The unique aerodynamic balloon-like shape of the Airlander 10 – which cost $100 million (£60m) to make – can fly for five days straight, carry around 10-tons of cargo and land on water.
Measuring 302ft (92m) in length the new airship is about 60ft longer than the biggest airliners, the Airbus A380 and Boeing 747-8.
It generates lift through being filled with helium and it can travel at a top speed of 92mph.
To put the size of the object into perspective it’s the length of a football pitch and as high as SIX double decker buses.
Its size alone doesn’t make the Airlander a scientific and technological marvel, the fact that it’s capable of hauling tons of cargo and can stay in the air for up to three weeks at a time should certainly catch your attention. But really, that’s not the most impressive aspect of the HAV — the gentle giant is actually capable of staying afloat for all that time completely without a human crew.
It’s been made by Bedford-based Hybrid Air Vehicles, and the designers are also rumored to be planning an even bigger version that will eventually be able to carry 50 tonnes at a time.
Strong enough to withstand even gunfire but completely silent, the Airlander 10 does not contribute in the slightest to pollution, and just may be the future of air travel (and travel as a whole). “You could put a hundred bullet holes in this, and you’d still fly for four or five hours before it became necessary to come back down,” Mike Durham, HAV’s chief engineer, said in an interview with The Verge. “They’re very damage tolerant. I could lose an engine — I could lose three.” And even if the Airlander did need to come back to Earth’s surface, it would do so gracefully, simply floating to safety with one of its four diesel-powered, V8 engines.

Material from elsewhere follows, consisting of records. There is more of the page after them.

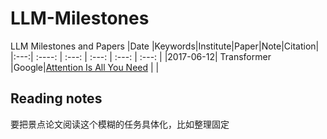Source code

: # LLM-Milestones
LLM Milestones and Papers
|Date |Keywords|Institute|Paper|Note|Citation|
|:---:|    :----:        |        :---:         |        :---:         |      :---:    | :---:  |
|2017-06-12| Transformer |Google|[Attention Is All You Need](https://arxiv.org/abs/1706.03762v7) | |



## Reading notes
要把景点论文阅读这个模糊的任务具体化，比如整理固定
<!--stackedit_data:
eyJoaXN0b3J5IjpbLTczODgwOTE3NCwtMTExOTIyOTY4MCwtMT
c2MzIxNTUwMSwxMTU1MjM2OTU4LC0xNzQ2MjU3Njc4XX0=
-->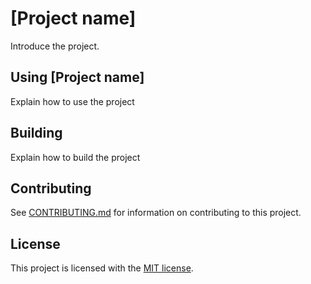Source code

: # [Project name]

Introduce the project.

## Using [Project name]

Explain how to use the project

## Building

Explain how to build the project

## Contributing

See [CONTRIBUTING.md](CONTRIBUTING.md) for information on contributing to this project.

## License

This project is licensed with the [MIT license](LICENSE).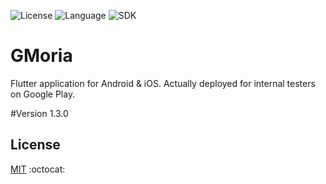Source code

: ![License](https://img.shields.io/badge/license-MIT-green)
![Language](https://img.shields.io/badge/language-dart-blue)
![SDK](https://img.shields.io/badge/SDK-Flutter-2cbdde)

# GMoria
Flutter application for Android & iOS. Actually deployed for internal testers on Google Play.

#Version
1.3.0

## License
[MIT](https://choosealicense.com/licenses/mit/) :octocat:
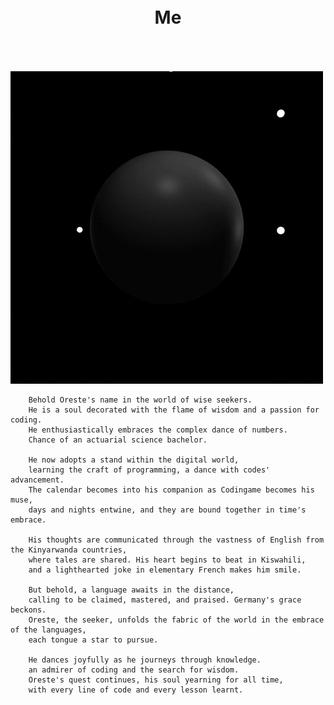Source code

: # Me
<!DOCTYPE html>
<html>
	<body>
		<style>
			h1{
				text-align: center;
				padding : 50px;
			   }
		</style>
		<div>
			<img class= "h1" src="https://github.com/tuoreste/Me/blob/main/giphy.gif">
		</div>

		Behold Oreste's name in the world of wise seekers.
		He is a soul decorated with the flame of wisdom and a passion for coding.
		He enthusiastically embraces the complex dance of numbers.
		Chance of an actuarial science bachelor.
	
		He now adopts a stand within the digital world,
		learning the craft of programming, a dance with codes' advancement.
		The calendar becomes into his companion as Codingame becomes his muse,
		days and nights entwine, and they are bound together in time's embrace.
	
		His thoughts are communicated through the vastness of English from the Kinyarwanda countries,
		where tales are shared. His heart begins to beat in Kiswahili,
		and a lighthearted joke in elementary French makes him smile.

		But behold, a language awaits in the distance,
		calling to be claimed, mastered, and praised. Germany's grace beckons.
		Oreste, the seeker, unfolds the fabric of the world in the embrace of the languages,
		each tongue a star to pursue.

		He dances joyfully as he journeys through knowledge.
		an admirer of coding and the search for wisdom.
		Oreste's quest continues, his soul yearning for all time,
		with every line of code and every lesson learnt.
  
</body>
</html>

The company has received £2.5m of UK government funding to develop the technology and engineering for the project.
Hybrid Air Vehicles anticipate the Airlander 10 will be used for commercial endeavours such as leisure cruises, and for transporting cargo to hard-to-reach places.
The Airlander 10 – which can also stay floating, unmanned, for three weeks even with bullet holes in it – was originally developed from 2009 for the US Army, which abandoned the project.
Company spokesman Chris Daniels told Sky News: “It’s not an airship. It’s a mix between an aeroplane, an airship with a bit of helicopter thrown in.
“It uses the latest materials, it’s got the latest fly-by-night technology, avionics and computer software.
“It’s very much an aircraft for the 21st century.”
But aviation expert David Learmount questioned whether there will be a big demand for it.
He also told the channel The Airlander 10 was “highly specialist” and would not appeal to the “mass market”.